▼

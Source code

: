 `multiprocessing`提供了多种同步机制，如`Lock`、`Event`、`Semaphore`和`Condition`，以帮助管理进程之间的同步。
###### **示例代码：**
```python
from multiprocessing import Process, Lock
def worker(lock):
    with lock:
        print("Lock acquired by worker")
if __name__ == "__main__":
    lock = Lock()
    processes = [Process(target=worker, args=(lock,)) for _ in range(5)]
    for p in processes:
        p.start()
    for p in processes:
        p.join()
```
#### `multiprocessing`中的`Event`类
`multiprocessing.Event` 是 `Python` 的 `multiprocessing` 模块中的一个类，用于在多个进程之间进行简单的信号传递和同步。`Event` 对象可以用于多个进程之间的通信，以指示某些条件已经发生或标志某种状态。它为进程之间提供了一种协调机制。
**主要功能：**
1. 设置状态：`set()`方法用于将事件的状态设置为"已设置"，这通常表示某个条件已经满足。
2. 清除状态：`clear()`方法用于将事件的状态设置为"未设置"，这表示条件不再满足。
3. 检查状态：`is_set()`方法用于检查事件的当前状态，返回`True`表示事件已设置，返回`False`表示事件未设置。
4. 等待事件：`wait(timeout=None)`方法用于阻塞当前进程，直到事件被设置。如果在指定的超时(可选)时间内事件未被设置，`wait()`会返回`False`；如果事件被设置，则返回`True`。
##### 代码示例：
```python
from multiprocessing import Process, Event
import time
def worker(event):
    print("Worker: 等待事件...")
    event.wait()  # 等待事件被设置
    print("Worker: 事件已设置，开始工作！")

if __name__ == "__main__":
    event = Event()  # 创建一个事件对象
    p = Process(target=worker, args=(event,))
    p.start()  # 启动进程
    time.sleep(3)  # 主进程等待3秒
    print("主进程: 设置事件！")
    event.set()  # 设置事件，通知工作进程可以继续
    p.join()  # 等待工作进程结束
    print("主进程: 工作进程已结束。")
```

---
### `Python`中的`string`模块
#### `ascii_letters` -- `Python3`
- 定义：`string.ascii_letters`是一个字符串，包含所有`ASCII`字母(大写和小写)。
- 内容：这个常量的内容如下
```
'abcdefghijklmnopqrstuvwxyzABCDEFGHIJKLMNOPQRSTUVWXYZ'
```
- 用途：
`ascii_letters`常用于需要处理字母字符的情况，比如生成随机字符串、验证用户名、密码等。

▲

:: Task to complete ::
Nothing may be omitted. Restate all of the entries exactly.

:: Solution ::
Source code

: `multiprocessing`提供了多种同步机制，如`Lock`、`Event`、`Semaphore`和`Condition`，以帮助管理进程之间的同步。
###### **示例代码：**
```python
from multiprocessing import Process, Lock
def worker(lock):
    with lock:
        print("Lock acquired by worker")
if __name__ == "__main__":
    lock = Lock()
    processes = [Process(target=worker, args=(lock,)) for _ in range(5)]
    for p in processes:
        p.start()
    for p in processes:
        p.join()
```
#### `multiprocessing`中的`Event`类
`multiprocessing.Event` 是 `Python` 的 `multiprocessing` 模块中的一个类，用于在多个进程之间进行简单的信号传递和同步。`Event` 对象可以用于多个进程之间的通信，以指示某些条件已经发生或标志某种状态。它为进程之间提供了一种协调机制。
**主要功能：**
1. 设置状态：`set()`方法用于将事件的状态设置为"已设置"，这通常表示某个条件已经满足。
2. 清除状态：`clear()`方法用于将事件的状态设置为"未设置"，这表示条件不再满足。
3. 检查状态：`is_set()`方法用于检查事件的当前状态，返回`True`表示事件已设置，返回`False`表示事件未设置。
4. 等待事件：`wait(timeout=None)`方法用于阻塞当前进程，直到事件被设置。如果在指定的超时(可选)时间内事件未被设置，`wait()`会返回`False`；如果事件被设置，则返回`True`。
##### 代码示例：
```python
from multiprocessing import Process, Event
import time
def worker(event):
    print("Worker: 等待事件...")
    event.wait()  # 等待事件被设置
    print("Worker: 事件已设置，开始工作！")

if __name__ == "__main__":
    event = Event()  # 创建一个事件对象
    p = Process(target=worker, args=(event,))
    p.start()  # 启动进程
    time.sleep(3)  # 主进程等待3秒
    print("主进程: 设置事件！")
    event.set()  # 设置事件，通知工作进程可以继续
    p.join()  # 等待工作进程结束
    print("主进程: 工作进程已结束。")
```

---
### `Python`中的`string`模块
#### `ascii_letters` -- `Python3`
- 定义：`string.ascii_letters`是一个字符串，包含所有`ASCII`字母(大写和小写)。
- 内容：这个常量的内容如下
```
'abcdefghijklmnopqrstuvwxyzABCDEFGHIJKLMNOPQRSTUVWXYZ'
```
- 用途：
`ascii_letters`常用于需要处理字母字符的情况，比如生成随机字符串、验证用户名、密码等。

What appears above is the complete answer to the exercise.